In this paper, we have analysed the cries of infants aged 0 to 6 months and have tried predicting emotions which might be a tool of communication. The present work carried out is mainly for analysing infant cries to predict emotions of hunger, discomfort, and belly pain. The system described here involves the Mel Frequency Cepstral Coefficients (MFCC) feature extraction technique and consecutive processing of various classification models such as Decision Tree, Random Forest, Support Vector Machine (SVM), and Logistic Regression.
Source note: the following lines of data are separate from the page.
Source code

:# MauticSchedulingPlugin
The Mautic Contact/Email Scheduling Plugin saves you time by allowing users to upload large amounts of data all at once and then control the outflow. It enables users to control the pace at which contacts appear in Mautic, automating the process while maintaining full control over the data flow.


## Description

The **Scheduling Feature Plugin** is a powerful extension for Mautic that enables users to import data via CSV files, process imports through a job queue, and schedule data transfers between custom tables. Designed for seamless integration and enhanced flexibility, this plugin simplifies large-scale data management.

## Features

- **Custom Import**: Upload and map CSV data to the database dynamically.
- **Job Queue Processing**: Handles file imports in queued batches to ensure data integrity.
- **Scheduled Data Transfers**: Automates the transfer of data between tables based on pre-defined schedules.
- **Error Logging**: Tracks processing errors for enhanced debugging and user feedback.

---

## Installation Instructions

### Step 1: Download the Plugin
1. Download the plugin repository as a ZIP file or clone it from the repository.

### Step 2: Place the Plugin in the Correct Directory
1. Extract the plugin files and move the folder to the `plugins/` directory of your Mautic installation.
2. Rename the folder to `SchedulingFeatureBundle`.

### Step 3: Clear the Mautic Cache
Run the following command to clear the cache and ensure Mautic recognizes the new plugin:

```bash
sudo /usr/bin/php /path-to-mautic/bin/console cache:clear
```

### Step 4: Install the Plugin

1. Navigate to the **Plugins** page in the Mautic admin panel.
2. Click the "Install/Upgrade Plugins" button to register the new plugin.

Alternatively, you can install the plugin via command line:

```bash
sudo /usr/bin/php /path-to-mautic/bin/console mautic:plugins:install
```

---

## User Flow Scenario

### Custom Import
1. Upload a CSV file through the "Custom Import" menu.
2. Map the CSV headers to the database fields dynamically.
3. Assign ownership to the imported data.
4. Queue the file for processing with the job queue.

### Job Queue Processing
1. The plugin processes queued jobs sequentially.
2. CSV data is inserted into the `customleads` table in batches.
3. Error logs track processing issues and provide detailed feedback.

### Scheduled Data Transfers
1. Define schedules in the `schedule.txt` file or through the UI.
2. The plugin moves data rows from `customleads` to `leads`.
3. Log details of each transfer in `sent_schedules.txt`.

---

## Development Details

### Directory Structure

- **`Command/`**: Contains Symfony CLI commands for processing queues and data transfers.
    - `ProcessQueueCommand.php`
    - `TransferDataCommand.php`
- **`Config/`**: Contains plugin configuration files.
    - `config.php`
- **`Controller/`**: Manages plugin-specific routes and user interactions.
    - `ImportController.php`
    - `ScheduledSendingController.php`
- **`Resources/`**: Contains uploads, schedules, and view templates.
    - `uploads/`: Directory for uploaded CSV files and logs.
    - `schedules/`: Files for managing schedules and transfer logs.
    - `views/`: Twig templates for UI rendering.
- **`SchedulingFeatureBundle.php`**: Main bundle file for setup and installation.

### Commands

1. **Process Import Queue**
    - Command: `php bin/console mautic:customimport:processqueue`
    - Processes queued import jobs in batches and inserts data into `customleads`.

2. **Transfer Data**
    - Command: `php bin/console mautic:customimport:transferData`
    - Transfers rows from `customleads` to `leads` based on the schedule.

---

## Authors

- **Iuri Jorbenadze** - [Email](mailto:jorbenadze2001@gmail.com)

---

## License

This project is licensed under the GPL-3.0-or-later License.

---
After comparing the results from all the mentioned classifiers, we have concluded that for an infant cry analysis, SVM and Random Forest Classification gives the most accurate output of 91%.
不同智能模型的婴儿情绪预测与情绪分类
在本文中,我们分析了0至6个月婴儿的哭声,并试图预测情绪,这可能是一种沟通工具。目前开展的工作主要是分析婴儿的哭声,以预测饥饿、不适和腹痛的情绪。这里描述的系统涉及Mel频率倒谱系数(MFCC)特征提取技术以及决策树、随机森林、支持向量机(SVM)和逻辑回归等各种分类模型的连续处理。在比较了所有上述分类器的结果后,我们得出结论,对于婴儿哭声分析,SVM和随机森林分类给出了91%的最准确输出。
本文章由计算机程序翻译,如有差异,请以英文原文为准。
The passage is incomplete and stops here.